[Saved entries]
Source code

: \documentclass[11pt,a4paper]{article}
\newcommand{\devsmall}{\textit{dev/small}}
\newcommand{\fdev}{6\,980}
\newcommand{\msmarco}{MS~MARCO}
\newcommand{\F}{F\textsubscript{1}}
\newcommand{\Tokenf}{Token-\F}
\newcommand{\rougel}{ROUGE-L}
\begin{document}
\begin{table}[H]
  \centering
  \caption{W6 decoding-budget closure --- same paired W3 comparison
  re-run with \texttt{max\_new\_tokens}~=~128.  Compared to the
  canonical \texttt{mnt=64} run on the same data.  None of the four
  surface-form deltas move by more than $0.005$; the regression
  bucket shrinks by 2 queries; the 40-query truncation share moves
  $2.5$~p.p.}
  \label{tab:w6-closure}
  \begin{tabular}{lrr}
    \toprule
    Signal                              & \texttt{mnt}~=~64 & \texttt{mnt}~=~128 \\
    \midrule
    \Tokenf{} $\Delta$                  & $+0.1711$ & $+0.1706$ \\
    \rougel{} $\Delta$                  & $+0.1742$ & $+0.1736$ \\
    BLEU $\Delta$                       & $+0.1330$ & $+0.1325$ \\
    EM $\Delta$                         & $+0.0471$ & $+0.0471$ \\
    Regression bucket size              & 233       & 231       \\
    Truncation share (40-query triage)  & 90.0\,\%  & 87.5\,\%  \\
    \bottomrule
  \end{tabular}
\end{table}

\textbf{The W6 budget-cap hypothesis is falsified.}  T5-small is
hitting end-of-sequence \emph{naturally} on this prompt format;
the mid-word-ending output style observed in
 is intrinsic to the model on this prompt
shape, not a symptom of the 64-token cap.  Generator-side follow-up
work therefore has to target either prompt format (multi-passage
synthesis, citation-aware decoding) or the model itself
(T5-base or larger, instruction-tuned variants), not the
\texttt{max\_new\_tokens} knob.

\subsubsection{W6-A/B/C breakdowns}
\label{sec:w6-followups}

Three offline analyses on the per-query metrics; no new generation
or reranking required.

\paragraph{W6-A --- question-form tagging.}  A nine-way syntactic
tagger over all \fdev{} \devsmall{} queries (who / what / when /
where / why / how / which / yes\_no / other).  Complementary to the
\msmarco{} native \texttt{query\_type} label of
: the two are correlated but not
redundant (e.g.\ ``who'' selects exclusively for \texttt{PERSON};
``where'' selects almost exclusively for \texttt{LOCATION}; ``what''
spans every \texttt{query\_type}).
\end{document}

*About this exercise:* If a line in the data above holds the string "queries", report that line.

*Response to this exercise:*
  bucket shrinks by 2 queries; the 40-query truncation share moves
tagger over all \fdev{} \devsmall{} queries (who / what / when /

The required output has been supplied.